A common design consideration is whether to have single or multiple data lakes, storage accounts and filesystems. The data lake itself may be considered a single logical entity yet it might comprise of multiple storage accounts in different subscriptions in different regions, with either centralised or decentralised management and governance. Whatever the physical implementation, the benefit of using a single storage technology is the ability to standardise across the organisation with numerous ways in which to access the data. Whilst ADLS gen2 is still a PaaS fully managed service, and having multiple storage accounts or filesystems does not incur any monetary cost until you start to store and access data. There is an administrative and operational overhead associated with each resource in Azure to ensure that provisioning, security and governance (including backups and DR) are maintained appropriately. The question of whether to create one or multiple accounts has no definitive answer, it requires thought and planning based on your unique scenario. Some of the most important considerations might be:

• Planning large-scale enterprise workloads may require significant throughput and resources. Considering the various subscription and service quotas may influence your decision to split the lake physically across multiple subscriptions and/or storage accounts. See the addendum for more information.
• Regional vs global lakes. Globally distributed consumers or processes on the lake may be sensitive to latency caused by geographic distances and therefore require the data to reside locally. Regulatory constraints or data sovereignty may often prevent data from leaving a particular region. These are just a few reasons why one physical lake may not suit a global operation.
• Global enterprises may have multiple regional lakes but need to obtain a global view of their operations. A centralised lake might collect and store regionally aggregated data in order to run enterprise-wide analytics and forecasts.
• Billing and organisational reasons. Certain departments or subsidiaries may require their own data lake due to billing or decentralised management reasons.
• Environment isolation and predictability. Even though ADLS gen2 offers excellent throughput, there are still limits to consider. For example, one may wish to isolate the activities running in the laboratory zone from potential impact on the curated zone, which normally holds data with greater business value used in critical decision making.
• Features and functionality at the storage account level. If you want to make use of options such as lifecycle management or firewall rules, consider whether these need to be applied at the zone or data lake level.

Whilst there may be many good reasons to have multiple storage accounts, one should be careful not to create additional silos, thereby hindering data accessibility and exploration.
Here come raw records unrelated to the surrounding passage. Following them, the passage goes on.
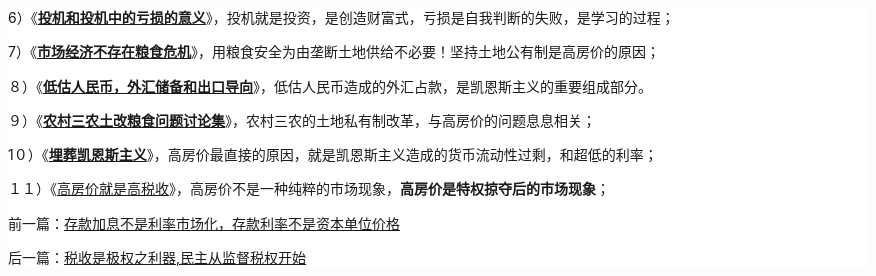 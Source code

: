 6）《[**投机和投机中的亏损的意义**](../../../2011/3/12/投机的价值和亏损的意义.md)》，投机就是投资，是创造财富式，亏损是自我判断的失败，是学习的过程；

7）《[**市场经济不存在粮食危机**](../../../2011/1/9/市场经济不存在粮食危机.md)》，用粮食安全为由垄断土地供给不必要！坚持土地公有制是高房价的原因；

８）《[**低估人民币，外汇储备和出口导向**](../../../2010/4/26/低估人民币，外汇储备和出口导向讨论目录.md)》，低估人民币造成的外汇占款，是凯恩斯主义的重要组成部分。

９）《[**农村三农土改粮食问题讨论集**](../../../2009/9/25/农村三农土改粮食问题讨论集.md)》，农村三农的土地私有制改革，与高房价的问题息息相关；

1０）《[**埋葬凯恩斯主义**](../../../2009/9/20/埋葬凯恩斯主义专题文章集.md)》，高房价最直接的原因，就是凯恩斯主义造成的货币流动性过剩，和超低的利率；

１１）《[高房价就是高税收](../../../2011/10/12/高房价就是高税收.md)》，高房价不是一种纯粹的市场现象，**高房价是特权掠夺后的市场现象**；



前一篇：[存款加息不是利率市场化，存款利率不是资本单位价格](../../../2011/10/18/存款加息不是利率市场化，存款利率不是资本单位价格.md)

后一篇：[税收是极权之利器,民主从监督税权开始](../../../2011/10/19/税收是极权之利器,民主从监督税权开始.md)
Take care to avoid duplicate data projects due to lack of visibility or knowledge-sharing across the organisation. Even more reason to ensure that a centralised data catalogue and project tracking tool is in place. Fortunately, data processing tools and technologies, like ADF and Databricks (Spark) can easily interact with data across multiple lakes so long as permissions have been granted appropriately. For information on the different ways to secure ADLS from Databricks users and processes, please see the following guide.

HNS, RBAC & ACLs

It should be reiterated that ADLS gen2 is not a separate service (as was gen1) but rather a normal v2 storage account with Hierarchical Namespace (HNS) enabled. A standard v2 storage account cannot be migrated to a ADLS gen2 afterwards — HNS must be enabled at the time of account creation. Without HNS, the only mechanism to control access is role based access (RBAC) at container level, which for some, does not provide sufficiently granular access control. With HNS, RBAC is typically used for storage account admins whereas access control lists (ACLs) specify who can access the data, but not the storage account level settings. RBAC permissions are evaluated at a higher priority than ACLs so if the same user has both, ACLs will not be evaluated. If this all sounds a little confusing, I would highly recommend you understand both the RBAC and ACL models for ADLS covered in the documentation. Another great place to start is Blue Granite’s blog.

Managing Access

As mentioned above access to the data is implemented using ACLs using a combination of execute, read and write access permissions at the appropriate folder and file level. Execute is only used in the context of folders, and can be thought of as search or list permissions for that folder.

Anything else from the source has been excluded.